(Beginning of Dataset records)

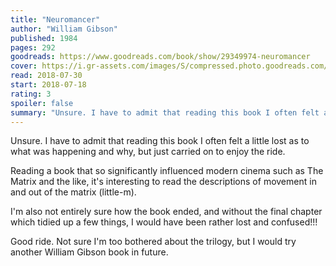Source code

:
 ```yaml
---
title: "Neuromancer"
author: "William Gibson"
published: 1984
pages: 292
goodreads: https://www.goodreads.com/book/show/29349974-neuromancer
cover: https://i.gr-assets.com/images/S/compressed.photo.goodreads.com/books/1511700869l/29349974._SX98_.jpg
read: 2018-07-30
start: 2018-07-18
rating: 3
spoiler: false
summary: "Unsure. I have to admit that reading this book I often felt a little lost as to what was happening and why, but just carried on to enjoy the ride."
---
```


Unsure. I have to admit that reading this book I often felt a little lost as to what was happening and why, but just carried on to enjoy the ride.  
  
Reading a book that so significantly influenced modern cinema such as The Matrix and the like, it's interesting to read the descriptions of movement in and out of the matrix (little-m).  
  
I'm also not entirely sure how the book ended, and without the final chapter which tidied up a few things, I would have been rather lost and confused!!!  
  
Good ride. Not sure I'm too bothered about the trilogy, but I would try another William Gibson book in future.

(End of Dataset records)
(Beginning of Dataset records)

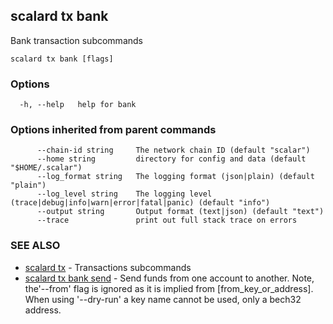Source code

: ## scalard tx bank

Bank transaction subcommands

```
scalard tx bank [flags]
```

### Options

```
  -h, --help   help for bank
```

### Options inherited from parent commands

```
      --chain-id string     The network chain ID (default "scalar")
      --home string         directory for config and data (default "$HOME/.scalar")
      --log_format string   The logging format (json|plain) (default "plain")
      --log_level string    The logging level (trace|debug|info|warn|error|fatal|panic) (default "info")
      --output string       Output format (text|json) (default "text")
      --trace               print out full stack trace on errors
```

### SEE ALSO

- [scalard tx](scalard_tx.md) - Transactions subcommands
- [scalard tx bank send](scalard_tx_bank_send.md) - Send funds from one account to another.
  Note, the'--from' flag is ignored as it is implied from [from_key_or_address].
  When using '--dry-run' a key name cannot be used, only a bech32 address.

(End of Dataset records)

Where does the string "have" occur in the data above? Copy every line that holds it.

• Solution to this problem:
summary: "Unsure. I have to admit that reading this book I often felt a little lost as to what was happening and why, but just carried on to enjoy the ride."
Unsure. I have to admit that reading this book I often felt a little lost as to what was happening and why, but just carried on to enjoy the ride.  
I'm also not entirely sure how the book ended, and without the final chapter which tidied up a few things, I would have been rather lost and confused!!!  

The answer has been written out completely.